── DATA
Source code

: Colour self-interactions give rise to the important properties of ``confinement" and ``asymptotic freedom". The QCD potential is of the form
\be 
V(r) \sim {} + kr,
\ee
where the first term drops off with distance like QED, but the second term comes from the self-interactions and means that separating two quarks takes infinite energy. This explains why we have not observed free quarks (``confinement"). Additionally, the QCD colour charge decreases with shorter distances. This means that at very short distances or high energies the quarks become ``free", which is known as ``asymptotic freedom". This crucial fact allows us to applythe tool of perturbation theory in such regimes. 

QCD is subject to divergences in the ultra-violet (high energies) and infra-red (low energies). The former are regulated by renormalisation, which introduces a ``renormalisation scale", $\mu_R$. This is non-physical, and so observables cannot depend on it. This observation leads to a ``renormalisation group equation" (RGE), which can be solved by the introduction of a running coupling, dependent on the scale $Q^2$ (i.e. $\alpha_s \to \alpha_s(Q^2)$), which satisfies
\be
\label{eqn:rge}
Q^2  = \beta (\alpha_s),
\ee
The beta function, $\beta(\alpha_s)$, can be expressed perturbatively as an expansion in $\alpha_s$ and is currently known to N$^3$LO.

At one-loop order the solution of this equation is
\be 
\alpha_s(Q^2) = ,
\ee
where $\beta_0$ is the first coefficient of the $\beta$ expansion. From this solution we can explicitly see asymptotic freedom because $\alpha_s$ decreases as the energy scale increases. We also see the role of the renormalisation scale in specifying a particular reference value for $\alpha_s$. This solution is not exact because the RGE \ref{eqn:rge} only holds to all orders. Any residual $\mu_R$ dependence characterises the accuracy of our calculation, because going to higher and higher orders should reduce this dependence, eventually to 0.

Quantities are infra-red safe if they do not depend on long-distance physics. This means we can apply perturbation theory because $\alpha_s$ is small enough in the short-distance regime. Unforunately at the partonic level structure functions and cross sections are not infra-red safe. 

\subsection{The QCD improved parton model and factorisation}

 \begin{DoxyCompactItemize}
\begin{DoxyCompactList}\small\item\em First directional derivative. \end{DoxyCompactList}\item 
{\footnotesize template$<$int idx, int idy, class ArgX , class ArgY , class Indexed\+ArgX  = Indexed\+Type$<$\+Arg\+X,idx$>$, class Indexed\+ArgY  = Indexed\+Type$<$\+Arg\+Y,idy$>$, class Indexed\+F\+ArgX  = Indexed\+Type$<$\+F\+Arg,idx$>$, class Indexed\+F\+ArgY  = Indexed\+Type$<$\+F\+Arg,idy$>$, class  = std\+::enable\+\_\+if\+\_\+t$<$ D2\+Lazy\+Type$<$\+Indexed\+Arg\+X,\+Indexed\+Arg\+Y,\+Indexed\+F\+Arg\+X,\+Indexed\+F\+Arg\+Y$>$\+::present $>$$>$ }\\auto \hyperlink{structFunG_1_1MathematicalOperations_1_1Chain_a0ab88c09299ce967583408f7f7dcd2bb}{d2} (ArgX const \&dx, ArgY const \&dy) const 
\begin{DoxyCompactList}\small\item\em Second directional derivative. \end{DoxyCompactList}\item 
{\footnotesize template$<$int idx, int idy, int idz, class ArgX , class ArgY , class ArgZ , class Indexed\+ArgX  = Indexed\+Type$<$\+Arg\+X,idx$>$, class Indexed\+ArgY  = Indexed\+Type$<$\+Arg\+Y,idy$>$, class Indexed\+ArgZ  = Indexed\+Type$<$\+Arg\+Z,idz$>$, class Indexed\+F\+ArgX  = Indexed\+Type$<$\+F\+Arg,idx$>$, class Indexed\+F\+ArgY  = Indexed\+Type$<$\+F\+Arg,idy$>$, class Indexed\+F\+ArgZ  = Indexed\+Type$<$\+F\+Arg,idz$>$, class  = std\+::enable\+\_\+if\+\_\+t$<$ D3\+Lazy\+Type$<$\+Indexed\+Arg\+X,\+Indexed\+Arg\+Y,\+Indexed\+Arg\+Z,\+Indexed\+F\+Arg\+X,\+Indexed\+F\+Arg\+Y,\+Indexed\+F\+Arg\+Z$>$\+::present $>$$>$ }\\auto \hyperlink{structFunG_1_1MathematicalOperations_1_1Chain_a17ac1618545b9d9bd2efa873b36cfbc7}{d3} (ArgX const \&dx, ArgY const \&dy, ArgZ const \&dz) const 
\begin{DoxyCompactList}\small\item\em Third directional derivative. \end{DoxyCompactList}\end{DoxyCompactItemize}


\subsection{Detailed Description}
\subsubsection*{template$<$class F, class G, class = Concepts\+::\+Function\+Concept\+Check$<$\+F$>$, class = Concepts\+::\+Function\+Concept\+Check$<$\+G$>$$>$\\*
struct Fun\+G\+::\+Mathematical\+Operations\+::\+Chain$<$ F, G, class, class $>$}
────
# PROBLEM DETAILS
Output only a verbatim copy of the lines spanning from the line that contains "class = Concepts\+::\+Function\+Concept\+Check$<$\+G$>$$>$\\*" to the end of the records above.

# RESPONSE TO THIS TASK
\subsubsection*{template$<$class F, class G, class = Concepts\+::\+Function\+Concept\+Check$<$\+F$>$, class = Concepts\+::\+Function\+Concept\+Check$<$\+G$>$$>$\\*
struct Fun\+G\+::\+Mathematical\+Operations\+::\+Chain$<$ F, G, class, class $>$}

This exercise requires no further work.